Boiler Plate Code:
https://github.com/praveendvd/webdriverIO_winappdriver_boilerplate
Read the theory:
Let us start by understanding how easy is device Automation:
let’s see what is automation is all about
Old implementation:
So previously there were no standards on device or web automation. Each device vendor releases a utility or tool called a driver that knows how to automate their product.
so for example for automating the windows app we have WinAppDriver, for automating chrome we have Chromedriver and so on. These tools have all implementations, code logic etc on how to automate their product (Yes you are right everything is already done for you)
Now they expose these implementations through rest API, rest APIs are nothing but an abstract public method that listens to HTTP calls and triggers the actual code logic under the hood when the user calls that rest endpoint. It just hides all the internal complex implementation so that users don’t get scared.
an example API:
yes, API is just a function!!! here we are saying if the user does a post to /findElement then do all complex things and return the element
app.post('/findElement', (req, res) => {
// do all complex emplementation on finding element
return element
});
Challenge:
The challenge of not having a standard was that each vendor implemented the API in a different way, this causes issues with cross-device or browser testing. You cannot use the same code for testing different browsers or devices
Solution:
so solutions like Appium, Selenium etc came up with a wrapper server that creates another abstraction and exposes everything using JSON wire protocol (its still rest api just enforced how the endpoints, response and requests should look like), so you can use the same API to automate all devices or browsers. Routing of commands to correct browser or device will be handled by selenium or appium server !!! again all things are already done for you

New implementation:
Now things have changed for good!!!!! atlast the w3c which is organisation that defines web standards have brought in something called w3c protocol (its still rest api just enforced how the endpoints, response and requests should look like) now all vendors need to follow this standard while exposing the implementation through API so now we no longer need selenium or Appium server when w3c standard get implemented full fledge

So coming back to what is all this automation about:
- selenium or appium server setup (just start it nothing else !!!) till full w3c is implemented by all vendors, once that’s done we no longer need the intermediatory servers
- After that, all selenium, webdriverIO etc we use are just HTTP client libraries that call these w3c or json wire protocol from your script.
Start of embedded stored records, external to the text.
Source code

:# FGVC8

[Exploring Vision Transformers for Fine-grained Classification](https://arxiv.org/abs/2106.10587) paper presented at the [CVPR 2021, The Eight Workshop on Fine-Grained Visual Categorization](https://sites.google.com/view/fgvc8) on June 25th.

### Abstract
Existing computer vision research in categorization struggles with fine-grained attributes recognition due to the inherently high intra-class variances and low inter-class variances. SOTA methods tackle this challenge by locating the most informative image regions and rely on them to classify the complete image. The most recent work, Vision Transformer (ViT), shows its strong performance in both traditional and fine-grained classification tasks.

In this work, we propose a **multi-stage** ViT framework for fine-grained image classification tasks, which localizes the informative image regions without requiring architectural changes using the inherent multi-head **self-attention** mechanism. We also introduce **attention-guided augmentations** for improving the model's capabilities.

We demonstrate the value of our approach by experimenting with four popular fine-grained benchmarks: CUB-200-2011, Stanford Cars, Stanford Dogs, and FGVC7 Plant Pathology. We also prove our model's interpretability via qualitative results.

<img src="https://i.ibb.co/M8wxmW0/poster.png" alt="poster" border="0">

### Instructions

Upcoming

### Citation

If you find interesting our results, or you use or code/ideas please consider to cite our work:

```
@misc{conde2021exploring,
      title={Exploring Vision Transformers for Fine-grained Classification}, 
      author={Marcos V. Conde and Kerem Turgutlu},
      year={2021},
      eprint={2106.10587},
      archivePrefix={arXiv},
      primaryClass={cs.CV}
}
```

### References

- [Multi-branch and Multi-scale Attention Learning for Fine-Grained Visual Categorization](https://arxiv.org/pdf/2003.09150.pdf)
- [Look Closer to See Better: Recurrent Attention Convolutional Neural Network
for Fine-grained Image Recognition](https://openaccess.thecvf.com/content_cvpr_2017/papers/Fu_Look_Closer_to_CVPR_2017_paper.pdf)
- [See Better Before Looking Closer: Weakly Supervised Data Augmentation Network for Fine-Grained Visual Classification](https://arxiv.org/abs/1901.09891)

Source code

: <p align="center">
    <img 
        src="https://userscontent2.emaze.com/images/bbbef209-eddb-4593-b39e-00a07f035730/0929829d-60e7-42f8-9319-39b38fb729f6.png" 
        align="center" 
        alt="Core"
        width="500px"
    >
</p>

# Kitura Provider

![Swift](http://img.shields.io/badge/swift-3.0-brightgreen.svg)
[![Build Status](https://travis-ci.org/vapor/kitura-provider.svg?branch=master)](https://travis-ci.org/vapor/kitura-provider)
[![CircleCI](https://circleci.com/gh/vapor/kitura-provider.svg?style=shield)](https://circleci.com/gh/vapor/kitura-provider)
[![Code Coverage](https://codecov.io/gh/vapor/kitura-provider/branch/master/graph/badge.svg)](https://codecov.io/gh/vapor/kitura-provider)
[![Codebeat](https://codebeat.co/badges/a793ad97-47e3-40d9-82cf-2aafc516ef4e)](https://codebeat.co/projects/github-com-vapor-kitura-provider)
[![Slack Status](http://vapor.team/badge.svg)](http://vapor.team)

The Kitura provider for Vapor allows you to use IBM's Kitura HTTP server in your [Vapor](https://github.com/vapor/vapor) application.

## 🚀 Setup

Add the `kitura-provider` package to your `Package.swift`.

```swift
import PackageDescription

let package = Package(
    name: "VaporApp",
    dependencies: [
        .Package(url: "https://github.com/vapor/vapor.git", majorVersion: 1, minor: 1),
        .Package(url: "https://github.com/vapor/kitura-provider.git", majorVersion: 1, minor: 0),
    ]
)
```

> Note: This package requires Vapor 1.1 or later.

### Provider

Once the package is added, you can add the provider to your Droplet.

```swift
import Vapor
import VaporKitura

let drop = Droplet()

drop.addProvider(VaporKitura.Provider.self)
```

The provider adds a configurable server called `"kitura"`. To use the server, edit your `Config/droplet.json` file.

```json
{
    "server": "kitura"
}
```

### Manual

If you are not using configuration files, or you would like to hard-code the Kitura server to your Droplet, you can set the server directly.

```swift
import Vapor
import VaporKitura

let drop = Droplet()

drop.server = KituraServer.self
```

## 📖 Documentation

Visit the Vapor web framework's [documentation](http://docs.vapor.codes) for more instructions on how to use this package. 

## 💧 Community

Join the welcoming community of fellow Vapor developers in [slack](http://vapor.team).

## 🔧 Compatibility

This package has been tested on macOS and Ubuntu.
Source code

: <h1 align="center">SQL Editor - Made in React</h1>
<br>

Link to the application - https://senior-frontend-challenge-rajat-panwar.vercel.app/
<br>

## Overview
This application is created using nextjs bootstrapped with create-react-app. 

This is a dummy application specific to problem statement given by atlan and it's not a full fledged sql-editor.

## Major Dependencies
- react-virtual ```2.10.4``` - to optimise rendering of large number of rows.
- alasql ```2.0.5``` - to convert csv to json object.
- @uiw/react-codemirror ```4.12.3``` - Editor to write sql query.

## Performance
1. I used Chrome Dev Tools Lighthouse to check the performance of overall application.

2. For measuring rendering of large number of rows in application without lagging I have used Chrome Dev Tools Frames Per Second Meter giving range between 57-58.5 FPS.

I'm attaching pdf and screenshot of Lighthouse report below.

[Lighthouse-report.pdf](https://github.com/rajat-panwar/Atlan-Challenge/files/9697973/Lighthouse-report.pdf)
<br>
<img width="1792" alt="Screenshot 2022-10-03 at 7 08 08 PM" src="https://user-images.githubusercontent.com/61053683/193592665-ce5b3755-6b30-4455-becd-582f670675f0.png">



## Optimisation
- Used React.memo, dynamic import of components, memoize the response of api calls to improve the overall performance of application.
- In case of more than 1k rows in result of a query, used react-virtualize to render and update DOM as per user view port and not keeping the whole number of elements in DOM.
So selenium/Appium are just http client libraries nothing else .its just like your math library you use for adding math.pow etc
Difference between Appium and webdriverIO
selenium/appium:
So selenium and Appium is an umbrella project that consists of selenium IDE, selenium library and selenium server; and; Appium inspector, Appium server and Appium libraries respectively. so once w3c standard gets implemented fully, selenium and appium will be just HTTP client libraries and we no longer need the intermediatory server.
so selenium/appium are just libraries that let you automate devices by caling the w3c or jwp apis, it doesn’t assert anything (you can’t test), it doesn’t generate reports etc. you have to use other test frameworks,reporting tools, assertion libraries etc to get this done
WebdriverIO:
Wdio comes in two flavours , one as standalone library which is same as selenium . Its again just an http client library that calls w3c endpoints from your script. Next is wdio runner, which provides a framework that has all reporting, assertion libraries, test frameworks etc already set up and ready for you to use.
Final verdict:
Don’t be scared about test automation, it is just about using a HTTP client library to do HTTP calls (json wire or w3c) from your script
Now as you have got rid of the fear !! lets dive into winAppAutomation
Or jump Right into Implementation:
- Install WinAppDriver:
The first thing to do is install winappdriver :
https://github.com/microsoft/WinAppDriver/releases
download the latest release and install
2. Install tools for inspecting the elements:
you can inspect windows apps using 3 main tools:
- Inspect.exe. This is shipped together with Visual studio and it’s inside the SDK directory like this: “C:\Program Files (x86)\Windows Kits\10\bin\10.0.16299.0\x64\inspect.exe”
- UI Recorder. standalone tool that aims to provide users a simpler way of creating automaton scripts by recording UI events performed by the user and generating XPath queries and C# code on the fly:
Download from: https://github.com/microsoft/WinAppDriver/releases , just search recorder and download the latest zip.
3. Appium Desktop App. It’s a graphical interface for Appium server, also an inspector that help you to look at application’s element.Inspecting UI Elements for WinAppDriver automation using Appium Desktop
Windows Application Driver(WinAppDriver) is the recommended tool to do UI automation for Windows applications…licanhua.medium.com
3. My Favourite is UIrecorded:
start UI recorder by unzipping the release we downloaded and click record that’s it:


Now you get the full XPATH information,
4. Appium capabilities:
so we now know that all logic on routing the commands to a specific driver or device is done internally within appium/selenium/vendor driver. But the question is how, and the answer is using capabilities.
The capabilities tell the server or driver, what browser, device or platform etc that we are aiming so that it can route and do other logic internally as applicable.
As discussed winAppDriver w3c is not yet matured enough so we use Appium server to route requests to winAppDriver as WebdriverIO supports only w3c
Note: so for w3c capabilities, you have to append vendor name with all capability if its json wire you can remove appium: part
capabilities: [{
"appium:platformName": "windows",
"appium:automationName": "windows",
//you can get app by running below command in powershell
//Get-StartApps| Select-String "your app name"
//FOr native windows app you can directly give the exe location
//youcan also pass exe
//"appium:app": "C:/Windows/System32/notepad.exe"
"appium:app": "Microsoft.WindowsCalculator_8wekyb3d8bbwe!App"
}],
As mentioned, you can get the app id by:
Running the below command in PowerShell
Get-StartApps| Select-String "your app name"
For native windows app you can directly give the exe location
Thats it !!! now you can use same web/mobile app automation method like find element etc
Note that winappdriver supports below locators:
https://github.com/microsoft/WinAppDriver/blob/master/Docs/AuthoringTestScripts.md

Appium locators and winapplocators are connected as:
https://appium.io/docs/en/drivers/windows/

so you can use appium accessibility id locator to find windows elements with a specific automation id.